Could you print the listing again exactly, omitting the pictures?

◆ Supplied material:
= Beginning of Section =
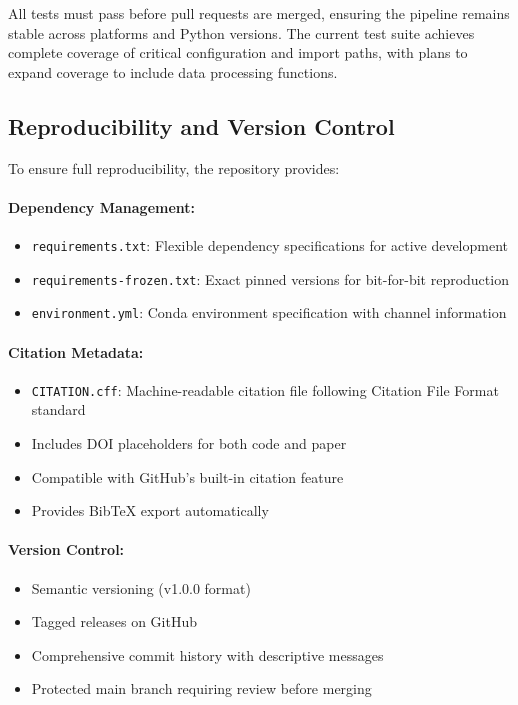 \documentclass[a4paper, fleqn, 11pt]{article}
\newcommand{\filepath}[1]{\texttt{#1}}
\begin{document}
All tests must pass before pull requests are merged, ensuring the pipeline remains stable across platforms and Python versions. The current test suite achieves complete coverage of critical configuration and import paths, with plans to expand coverage to include data processing functions.

\subsection{Reproducibility and Version Control}

To ensure full reproducibility, the repository provides:

\paragraph{Dependency Management:}
\begin{itemize}
    \item \filepath{requirements.txt}: Flexible dependency specifications for active development
    \item \filepath{requirements-frozen.txt}: Exact pinned versions for bit-for-bit reproduction
    \item \filepath{environment.yml}: Conda environment specification with channel information
\end{itemize}

\paragraph{Citation Metadata:}
\begin{itemize}
    \item \filepath{CITATION.cff}: Machine-readable citation file following Citation File Format standard
    \item Includes DOI placeholders for both code and paper
    \item Compatible with GitHub's built-in citation feature
    \item Provides BibTeX export automatically
\end{itemize}

\paragraph{Version Control:}
\begin{itemize}
    \item Semantic versioning (v1.0.0 format)
    \item Tagged releases on GitHub
    \item Comprehensive commit history with descriptive messages
    \item Protected main branch requiring review before merging
\end{itemize}
\end{document}
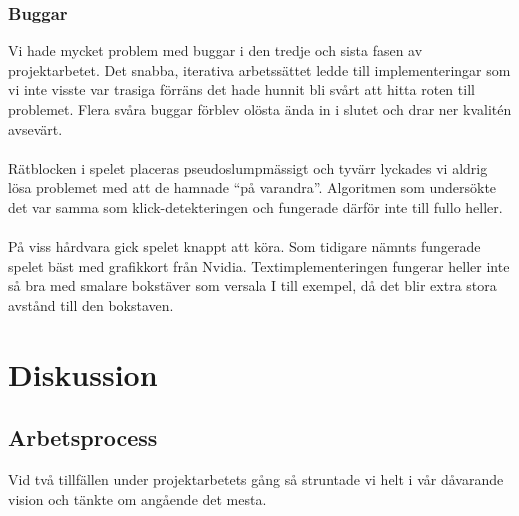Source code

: \documentclass[a4paper]{article}
\begin{document}
\subsubsection{Buggar}
Vi hade mycket problem med buggar i den tredje och sista fasen av projektarbetet. Det snabba, iterativa arbetssättet ledde till implementeringar som vi inte visste var trasiga förräns det hade hunnit bli svårt att hitta roten till problemet. Flera svåra buggar förblev olösta ända in i slutet och drar ner kvalitén avsevärt.
\\
\\
Rätblocken i spelet placeras pseudoslumpmässigt och tyvärr lyckades vi aldrig lösa problemet med att de hamnade “på varandra”. Algoritmen som undersökte det var samma som klick-detekteringen och fungerade därför inte till fullo heller.
\\
\\
På viss hårdvara gick spelet knappt att köra. Som tidigare nämnts fungerade spelet bäst med grafikkort från Nvidia. Textimplementeringen fungerar heller inte så bra med smalare bokstäver som versala I till exempel, då det blir extra stora avstånd till den bokstaven.


\newpage
\section{Diskussion}
\subsection{Arbetsprocess}
Vid två tillfällen under projektarbetets gång så struntade vi helt i vår dåvarande vision och tänkte om angående det mesta. 
\end{document}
= End of Section =
◆ Solved problem:
 \documentclass[a4paper, fleqn, 11pt]{article}
\newcommand{\filepath}[1]{\texttt{#1}}
\begin{document}
All tests must pass before pull requests are merged, ensuring the pipeline remains stable across platforms and Python versions. The current test suite achieves complete coverage of critical configuration and import paths, with plans to expand coverage to include data processing functions.

\subsection{Reproducibility and Version Control}

To ensure full reproducibility, the repository provides:

\paragraph{Dependency Management:}
\begin{itemize}
    \item \filepath{requirements.txt}: Flexible dependency specifications for active development
    \item \filepath{requirements-frozen.txt}: Exact pinned versions for bit-for-bit reproduction
    \item \filepath{environment.yml}: Conda environment specification with channel information
\end{itemize}

\paragraph{Citation Metadata:}
\begin{itemize}
    \item \filepath{CITATION.cff}: Machine-readable citation file following Citation File Format standard
    \item Includes DOI placeholders for both code and paper
    \item Compatible with GitHub's built-in citation feature
    \item Provides BibTeX export automatically
\end{itemize}

\paragraph{Version Control:}
\begin{itemize}
    \item Semantic versioning (v1.0.0 format)
    \item Tagged releases on GitHub
    \item Comprehensive commit history with descriptive messages
    \item Protected main branch requiring review before merging
\end{itemize}
\end{document}
Source code

: \documentclass[a4paper]{article}
\begin{document}
\subsubsection{Buggar}
Vi hade mycket problem med buggar i den tredje och sista fasen av projektarbetet. Det snabba, iterativa arbetssättet ledde till implementeringar som vi inte visste var trasiga förräns det hade hunnit bli svårt att hitta roten till problemet. Flera svåra buggar förblev olösta ända in i slutet och drar ner kvalitén avsevärt.
\\
\\
Rätblocken i spelet placeras pseudoslumpmässigt och tyvärr lyckades vi aldrig lösa problemet med att de hamnade “på varandra”. Algoritmen som undersökte det var samma som klick-detekteringen och fungerade därför inte till fullo heller.
\\
\\
På viss hårdvara gick spelet knappt att köra. Som tidigare nämnts fungerade spelet bäst med grafikkort från Nvidia. Textimplementeringen fungerar heller inte så bra med smalare bokstäver som versala I till exempel, då det blir extra stora avstånd till den bokstaven.


\newpage
\section{Diskussion}
\subsection{Arbetsprocess}
Vid två tillfällen under projektarbetets gång så struntade vi helt i vår dåvarande vision och tänkte om angående det mesta. 
\end{document}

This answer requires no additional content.